Um deltóide posterior forte não serve apenas para melhorar a estética das costas. É também um músculo importante para manter os ombros alinhados, melhorar o desempenho desportivo e reduzir o risco de dor.
O que é o deltóide posterior?
O deltóide é constituído por três porções:
- deltóide anterior;
- deltóide médio;

- deltóide posterior.
O deltóide posterior localiza-se na parte de trás do ombro e participa principalmente em movimentos de:
- extensão do ombro;
- abdução horizontal;
- rotação externa (em conjunto com outros músculos).
Além disso, ajuda a controlar a posição da cabeça do úmero durante os movimentos do braço.
Porque é importante para a postura?
Atualmente, muitas pessoas passam horas ao computador ou ao telemóvel, mantendo os ombros projetados para a frente.
Com o tempo, este padrão pode favorecer:
- anteriorização dos ombros;
- diminuição da mobilidade torácica;
- sobrecarga da região cervical;
- alterações do ritmo escapuloumeral.
Embora o deltóide posterior não seja o único responsável pela postura, um músculo forte contribui para contrariar este padrão, trabalhando em conjunto com:
- trapézio médio;
- trapézio inferior;
- romboides;
- músculos da coifa dos rotadores.
O objetivo não é “puxar os ombros para trás” permanentemente, mas melhorar a capacidade de controlar a posição da escápula durante o movimento.

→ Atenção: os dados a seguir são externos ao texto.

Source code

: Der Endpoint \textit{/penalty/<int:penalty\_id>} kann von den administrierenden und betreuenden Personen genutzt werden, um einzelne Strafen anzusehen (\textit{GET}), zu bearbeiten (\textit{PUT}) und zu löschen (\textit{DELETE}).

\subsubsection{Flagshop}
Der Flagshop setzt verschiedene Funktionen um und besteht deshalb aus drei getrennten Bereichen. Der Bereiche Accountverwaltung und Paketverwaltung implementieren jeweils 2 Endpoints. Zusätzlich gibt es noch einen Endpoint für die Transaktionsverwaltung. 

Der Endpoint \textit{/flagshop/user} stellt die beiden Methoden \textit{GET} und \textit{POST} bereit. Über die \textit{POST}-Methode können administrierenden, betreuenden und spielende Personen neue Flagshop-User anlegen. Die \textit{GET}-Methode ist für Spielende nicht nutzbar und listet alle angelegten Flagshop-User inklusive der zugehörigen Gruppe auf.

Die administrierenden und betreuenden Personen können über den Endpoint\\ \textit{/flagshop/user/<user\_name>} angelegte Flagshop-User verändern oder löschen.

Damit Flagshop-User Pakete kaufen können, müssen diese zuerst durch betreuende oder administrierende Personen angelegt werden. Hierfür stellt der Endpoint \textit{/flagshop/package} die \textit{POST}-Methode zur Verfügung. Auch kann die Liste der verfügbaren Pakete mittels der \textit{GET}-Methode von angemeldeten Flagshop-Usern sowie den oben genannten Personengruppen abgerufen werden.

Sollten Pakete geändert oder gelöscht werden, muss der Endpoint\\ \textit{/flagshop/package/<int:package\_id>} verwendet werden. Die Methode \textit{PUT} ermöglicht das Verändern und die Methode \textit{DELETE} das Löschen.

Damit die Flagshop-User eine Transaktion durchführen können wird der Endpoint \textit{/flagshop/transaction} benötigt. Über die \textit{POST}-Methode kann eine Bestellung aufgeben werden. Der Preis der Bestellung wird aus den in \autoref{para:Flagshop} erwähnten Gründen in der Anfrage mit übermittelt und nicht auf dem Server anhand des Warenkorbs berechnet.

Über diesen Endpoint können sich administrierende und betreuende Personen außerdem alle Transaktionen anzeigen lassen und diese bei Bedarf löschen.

Deltóide posterior e dor no ombro
Diversos estudos mostram que pessoas com dor no ombro apresentam frequentemente alterações no controlo muscular da escápula.
Quando o deltóide posterior e os estabilizadores escapulares são pouco ativos, pode ocorrer:
- maior deslocamento anterior da cabeça do úmero;
- aumento da carga sobre os tendões da coifa dos rotadores;
- redução do espaço subacromial em determinados movimentos.
Isto não significa que um deltóide fraco seja a única causa de dor, mas pode ser um dos fatores que contribuem para a disfunção.
Importância para quem pratica musculação
Muitos programas de treino incluem:
- supino;
- desenvolvimento militar;
- flexões;
- elevações frontais.
Todos estes exercícios recrutam bastante o deltóide anterior.
Se o treino não incluir exercícios específicos para a cadeia posterior do ombro, pode criar-se um desequilíbrio muscular.
Por isso, é importante trabalhar regularmente o deltóide posterior.
Melhora o desempenho desportivo
O fortalecimento do deltóide posterior é útil em modalidades como:
- natação;
- ténis;
- padel;
- voleibol;
- andebol;
- artes marciais;
- treino funcional.
Nestes desportos, este músculo ajuda a desacelerar o braço após movimentos rápidos e contribui para a estabilidade da articulação do ombro.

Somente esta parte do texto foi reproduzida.